Возможно, тот чиновник из иракского ФСБ тоже хотел выдоить у Сергея немного денег, но тому совершенно не хотелось платить за это из собственного кармана. Ему ведь никто не даст документ, заверенный печатями, в котором будет прописано — сколько Сергей сунул денег чиновнику, а без этой бумажки в бухгалтерии расходы не возместят.
— Не переживай, — успокаивал Игорь своего друга, — если уж так приспичит, то давай из своих суточных заплатим. Фиг с ними.
— Посмотрим, — сказал Сергей.
— Да и зачем ночью на место ехать? Ты что забыл — какой у нас вид из номера открывается? Нам и этого будет достаточно. Я тебе так из номера наснимаю, что на классный сюжет хватит.
Но ему даже снимать ничего не пришлось, потому что на крыше одного из высотных зданий были установлены четыре видеокамеры, направленные в разные стороны.

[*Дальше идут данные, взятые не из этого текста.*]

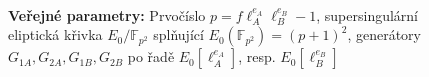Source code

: \documentclass[12pt]{report}
\begin{document}
\begin{figure}[h]
\begin{center} 
\end{center}
\end{figure}


\begin{figure}[h]
\begin{center} 
\makebox[1cm]{\rule{17.3cm}{0.4pt}}\\
\hspace{-1.35cm} \textbf{Veřejné parametry:} Prvočíslo $p = f \ell_A ^{e_A} \ell_B ^{e_B} - 1$, supersingulární eliptická křivka $E_0/\mathbb{F}_{p^2}$ splňující $E_0(\mathbb{F}_{p^2}) = (p+1)^2$, generátory $G_{1A},G_{2A},G_{1B},G_{2B}$ po řadě $E_0[\ell_A ^{e_A}]$, resp. $E_0[\ell_B ^{e_B}]$\\


\end{center}
\end{figure}
\end{document}
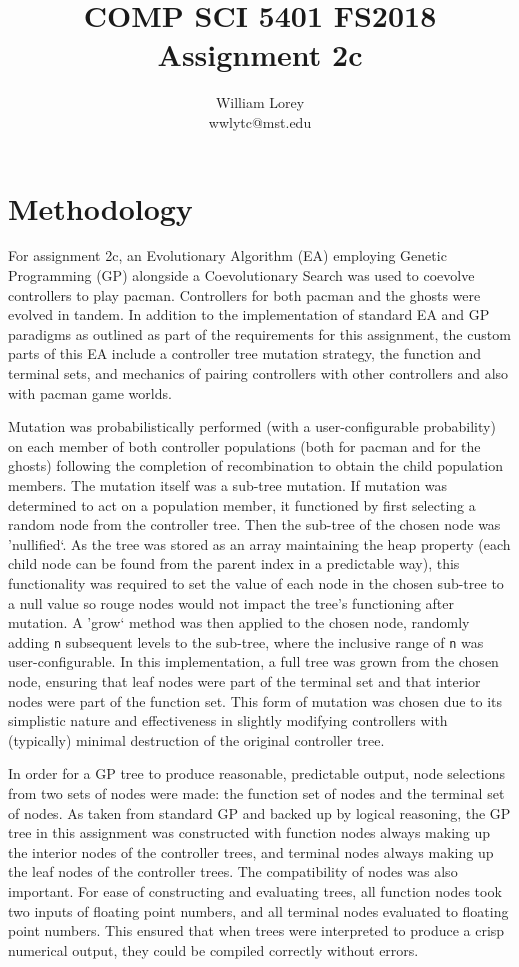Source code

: \documentclass[11pt]{article}
\title{COMP SCI 5401 FS2018 Assignment 2c}
\author{William  Lorey \\ wwlytc@mst.edu}
\date{}
\begin{document}
\maketitle

\tableofcontents

\section{Methodology}
For assignment 2c, an Evolutionary Algorithm (EA) employing Genetic Programming (GP) alongside a 
Coevolutionary Search was used to coevolve controllers to play pacman. 
Controllers for both pacman and the ghosts were evolved in tandem.
In addition to the implementation of standard EA and GP paradigms as outlined as part of the requirements for this assignment, 
the custom parts of this EA include a controller tree mutation strategy, the function and terminal sets, and
mechanics of pairing controllers with other controllers and also with pacman game worlds.

Mutation was probabilistically performed (with a user-configurable probability) on each member of both
controller populations (both for pacman and for the ghosts) following the completion of recombination 
to obtain the child population members.
The mutation itself was a sub-tree mutation. If mutation was determined to act on a population member, 
it functioned by first selecting a random node from the controller tree. Then the sub-tree of the chosen
node was 'nullified`. As the tree was stored as an array maintaining the heap property (each child node 
can be found from the parent index in a predictable way), this functionality was required to set the value of 
each node in the chosen sub-tree to a null value so rouge nodes would not impact the tree's functioning after 
mutation. A 'grow` method was then applied to the chosen node, randomly adding \texttt{n} subsequent levels
to the sub-tree, where the inclusive range of \texttt{n} was user-configurable. In this implementation,
a full tree was grown from the chosen node, ensuring that leaf nodes were part of the terminal set and that
interior nodes were part of the function set. This form of mutation was chosen due to its simplistic 
nature and effectiveness in slightly modifying controllers with (typically) minimal destruction of the 
original controller tree.

In order for a GP tree to produce reasonable, predictable output, node selections from two sets of nodes were
made: the function set of nodes and the terminal set of nodes. As taken from standard GP and backed up by logical reasoning,
the GP tree in this assignment was constructed with function nodes always making up the interior nodes
of the controller trees, and terminal nodes always making up the leaf nodes of the controller trees. The compatibility of nodes
was also important. For ease of constructing and evaluating trees, all function nodes took two inputs of floating point
numbers, and all terminal nodes evaluated to floating point numbers. This
ensured that when trees were interpreted to produce a crisp numerical output, they could be compiled correctly without errors.
\end{document}
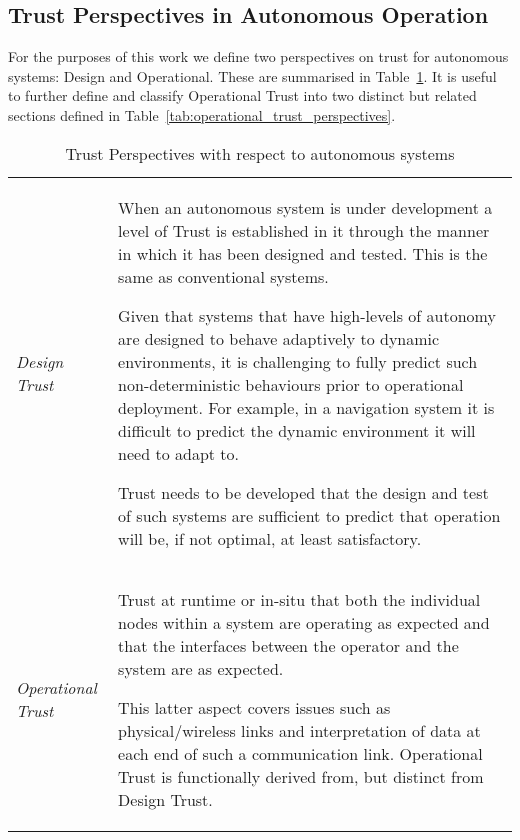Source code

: \subsection{Trust Perspectives in Autonomous Operation}
For the purposes of this work we define two perspectives on trust for autonomous systems: Design and Operational.
These are summarised in Table~\ref{tab:trust_perspectives}.
It is useful to further define and classify Operational Trust into two distinct but related sections defined in Table~\ref{tab:operational_trust_perspectives}.
\begin{table}
  \begin{tabularx}{\textwidth}{p{3cm}X}\toprule
    \emph{Design Trust} & When an autonomous system is under development a level of Trust is established in it through the manner in which it has been designed and tested.
    This is the same as conventional systems.\par
    Given that systems that have high-levels of autonomy are designed to behave adaptively to dynamic environments, it is challenging to fully predict such non-deterministic behaviours prior to operational deployment.
    For example, in a navigation system it is difficult to predict the dynamic environment it will need to adapt to.\par
    Trust needs to be developed that the design and test of such systems are sufficient to predict that operation will be, if not optimal, at least satisfactory.
    \\
    \emph{Operational Trust} & Trust at runtime or in-situ that both the individual nodes within a system are operating as expected and that the interfaces between the operator and the system are as expected.
    \par
    This latter aspect covers issues such as physical/wireless links and interpretation of data at each end of such a communication link.
    Operational Trust is functionally derived from, but distinct from Design Trust.\\
    \bottomrule
  \end{tabularx}
  \caption{Trust Perspectives with respect to autonomous systems}
  \label{tab:trust_perspectives}
\end{table}
%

Картинка с них тут же передавалась по спутнику во все точки мира, так что происходящее в Багдаде — в прямом эфире, мог видеть любой, у кого есть спутниковая антенна. Сергея попросили сделать прямое включение на вечерний выпуск. Когда решали, что будут показывать, то сошлись во мнении, что картинки с этих четырех камер будет достаточно, чтобы перекрыть слова Сергея. У зрителей появилось бы ощущение присутствия на месте событий.
Возле «Таляляма» были построены пандусы, на них установили камеры и оборудовали позиции для прямых включений. В одно и тоже время могло выходить несколько человек. Эмоциональные выступления соседей сбивали с мысли. Хорошо еще, что все они говорили на абсолютно разных языках. Игорь, подготавливая видеокамеру к включению, изредка поглядывал на небеса.
— Думаешь, вот сейчас бомбежка начнется? — спросил его Сергей.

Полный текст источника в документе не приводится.